If you generate/simulate noise (and certainly, there are different flavors of noise), what does your metric do? What does the distribution across repeated noise experiments look like? You need to have a clear sense of what the "null" level of your metric is.
Alternatively, if you take experimental data and corrupt it deliberately (e.g. shuffle time-series, or shuffle trials, or shuffle across voxels (which is very different!)), what does your metric do? 
If you take experimental data and inject extra noise into it, what happens?
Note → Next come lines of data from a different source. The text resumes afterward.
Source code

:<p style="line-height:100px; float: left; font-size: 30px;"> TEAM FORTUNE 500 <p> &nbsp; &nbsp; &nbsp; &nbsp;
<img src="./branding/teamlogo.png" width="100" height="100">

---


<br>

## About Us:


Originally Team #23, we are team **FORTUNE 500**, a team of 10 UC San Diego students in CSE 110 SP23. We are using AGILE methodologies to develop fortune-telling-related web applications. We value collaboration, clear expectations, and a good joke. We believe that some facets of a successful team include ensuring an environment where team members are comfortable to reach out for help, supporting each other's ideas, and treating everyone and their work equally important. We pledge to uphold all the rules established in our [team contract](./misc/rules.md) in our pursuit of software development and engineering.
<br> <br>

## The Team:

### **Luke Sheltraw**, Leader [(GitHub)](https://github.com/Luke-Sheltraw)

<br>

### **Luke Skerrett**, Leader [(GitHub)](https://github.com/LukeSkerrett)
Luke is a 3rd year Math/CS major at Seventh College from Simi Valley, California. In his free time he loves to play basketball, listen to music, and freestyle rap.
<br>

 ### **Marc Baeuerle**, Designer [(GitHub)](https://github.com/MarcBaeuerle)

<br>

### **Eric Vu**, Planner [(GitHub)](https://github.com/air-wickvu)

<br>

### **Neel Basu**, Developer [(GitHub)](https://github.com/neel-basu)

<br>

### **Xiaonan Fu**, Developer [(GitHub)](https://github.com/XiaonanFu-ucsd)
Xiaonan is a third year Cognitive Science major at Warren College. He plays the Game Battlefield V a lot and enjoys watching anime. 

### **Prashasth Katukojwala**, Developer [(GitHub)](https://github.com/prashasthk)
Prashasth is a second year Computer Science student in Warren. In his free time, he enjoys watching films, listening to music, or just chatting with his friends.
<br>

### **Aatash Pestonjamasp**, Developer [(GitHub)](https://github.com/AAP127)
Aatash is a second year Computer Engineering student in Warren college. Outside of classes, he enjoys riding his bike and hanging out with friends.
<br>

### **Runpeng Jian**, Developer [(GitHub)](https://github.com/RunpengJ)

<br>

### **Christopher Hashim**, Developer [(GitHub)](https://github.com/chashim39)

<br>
Depending on what you corrupt/shuffle, you corrupt different characteristics of the data. For example, if you shuffle across voxels, you will completely mess up the weird spatial correlational structure of the data. Whether you want to do this or not really depends on what you are trying to get at...
If you take experimental data and subsample it (e.g. use only half of it), what happens to your metric?
This is sort of related to the statistical concepts of convergence, consistency, bias, etc. Basically, what happens to your metric if you increase the amount of data given to it (while keeping everything constant about the system). For example, consider what happens to a given SNR metric as you increase the number of trials (shouldn't it stay constant?).
Suppose you have a metric and want to compare how it fares across brain areas or subjects. Is your metric affected by gross "SNR differences" or is it expected to be invariant to such differences? For example, if you quantify a tuning property like RF position, obviously it shouldn't be fundamentally systematically biased one way or another by measurement noise (hopefully). 
Camp A [cases where the result is dependent on SNR, amount of data, pulse sequence, stimulus type, etc.]: p-values. Decoding MVPA performance. How much of brain passes some statistical threshold.
Camp B [cases where the result is independent of the above issues]: Anatomical regions. Preferred stimulus tuning/peak of a thing / voxel / region.
Arguably, you want to be in camp B, not camp A.
﻿